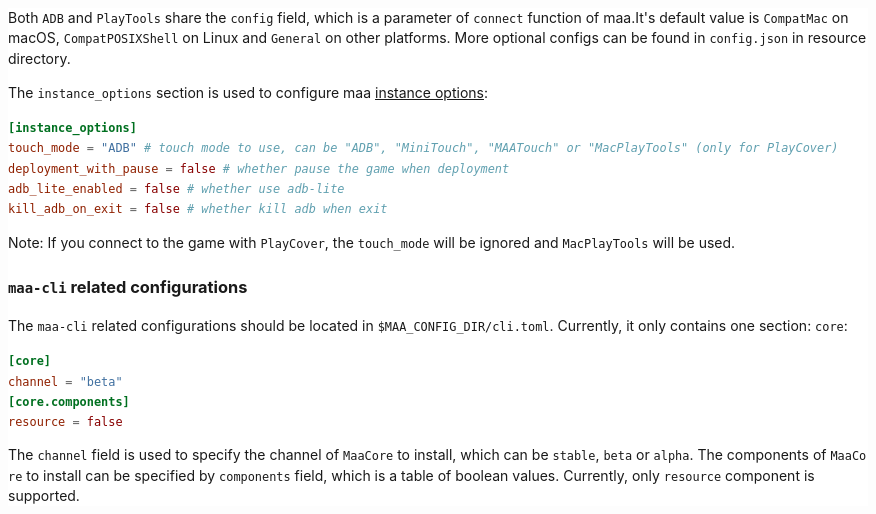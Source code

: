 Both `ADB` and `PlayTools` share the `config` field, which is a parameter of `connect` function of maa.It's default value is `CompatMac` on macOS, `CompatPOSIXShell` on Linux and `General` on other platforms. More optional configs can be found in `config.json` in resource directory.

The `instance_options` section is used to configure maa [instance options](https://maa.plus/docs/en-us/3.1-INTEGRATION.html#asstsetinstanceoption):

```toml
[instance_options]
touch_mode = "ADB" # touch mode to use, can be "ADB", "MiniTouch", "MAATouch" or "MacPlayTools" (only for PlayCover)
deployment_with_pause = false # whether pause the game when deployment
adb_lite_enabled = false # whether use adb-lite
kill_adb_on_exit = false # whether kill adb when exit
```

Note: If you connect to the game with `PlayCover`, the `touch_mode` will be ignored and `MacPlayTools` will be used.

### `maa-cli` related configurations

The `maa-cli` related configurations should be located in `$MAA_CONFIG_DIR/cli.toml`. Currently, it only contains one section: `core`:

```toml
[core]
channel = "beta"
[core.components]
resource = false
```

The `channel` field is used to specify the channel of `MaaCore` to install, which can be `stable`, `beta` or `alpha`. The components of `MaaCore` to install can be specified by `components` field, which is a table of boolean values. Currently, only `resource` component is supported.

-.-.-

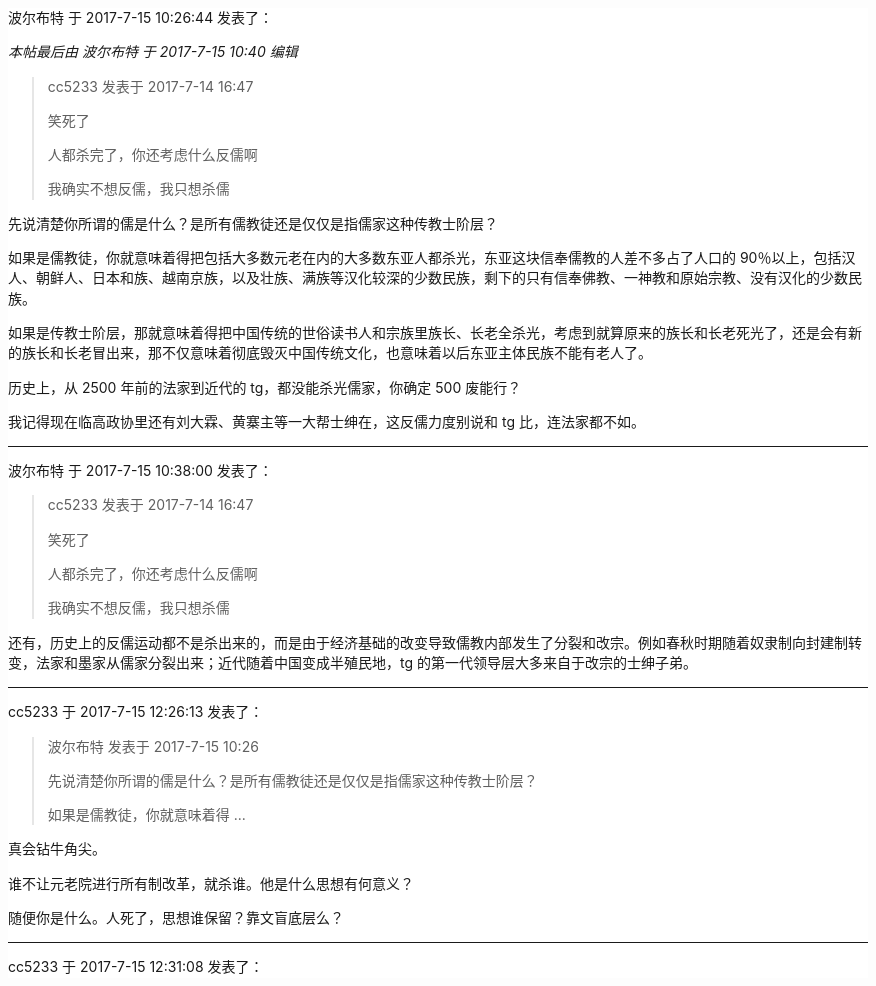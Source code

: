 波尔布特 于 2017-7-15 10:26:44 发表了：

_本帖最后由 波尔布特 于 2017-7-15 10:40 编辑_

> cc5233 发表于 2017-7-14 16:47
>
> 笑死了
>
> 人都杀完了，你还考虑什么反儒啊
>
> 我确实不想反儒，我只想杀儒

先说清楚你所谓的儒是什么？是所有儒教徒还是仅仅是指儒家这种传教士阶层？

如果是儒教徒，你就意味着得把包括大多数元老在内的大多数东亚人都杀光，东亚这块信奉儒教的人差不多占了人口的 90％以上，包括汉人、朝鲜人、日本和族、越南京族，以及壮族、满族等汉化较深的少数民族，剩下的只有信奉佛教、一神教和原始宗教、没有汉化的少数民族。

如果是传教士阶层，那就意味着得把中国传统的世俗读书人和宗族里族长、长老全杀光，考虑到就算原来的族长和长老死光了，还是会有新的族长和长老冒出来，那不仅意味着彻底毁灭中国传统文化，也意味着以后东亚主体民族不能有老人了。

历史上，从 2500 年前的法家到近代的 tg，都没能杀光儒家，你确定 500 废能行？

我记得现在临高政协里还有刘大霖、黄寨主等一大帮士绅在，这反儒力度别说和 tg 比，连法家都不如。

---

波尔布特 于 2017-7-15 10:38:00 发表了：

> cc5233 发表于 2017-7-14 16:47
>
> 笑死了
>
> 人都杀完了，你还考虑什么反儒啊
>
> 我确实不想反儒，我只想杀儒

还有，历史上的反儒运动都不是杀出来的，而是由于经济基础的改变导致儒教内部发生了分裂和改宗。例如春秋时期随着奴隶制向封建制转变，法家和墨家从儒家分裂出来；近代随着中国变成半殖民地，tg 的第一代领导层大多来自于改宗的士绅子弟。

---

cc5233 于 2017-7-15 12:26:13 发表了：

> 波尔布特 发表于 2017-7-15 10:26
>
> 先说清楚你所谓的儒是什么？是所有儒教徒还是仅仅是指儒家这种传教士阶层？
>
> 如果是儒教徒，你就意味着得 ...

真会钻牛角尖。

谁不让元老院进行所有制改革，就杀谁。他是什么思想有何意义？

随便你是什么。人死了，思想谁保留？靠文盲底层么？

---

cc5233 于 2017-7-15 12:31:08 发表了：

-.-.-

TASK TO COMPLETE ▸ The answer must consist of every line above that holds the string "是所有儒教徒还是仅仅是指儒家这种传教士阶层", copied exactly.

RESPONSE TO THIS TASK ▸
先说清楚你所谓的儒是什么？是所有儒教徒还是仅仅是指儒家这种传教士阶层？
> 先说清楚你所谓的儒是什么？是所有儒教徒还是仅仅是指儒家这种传教士阶层？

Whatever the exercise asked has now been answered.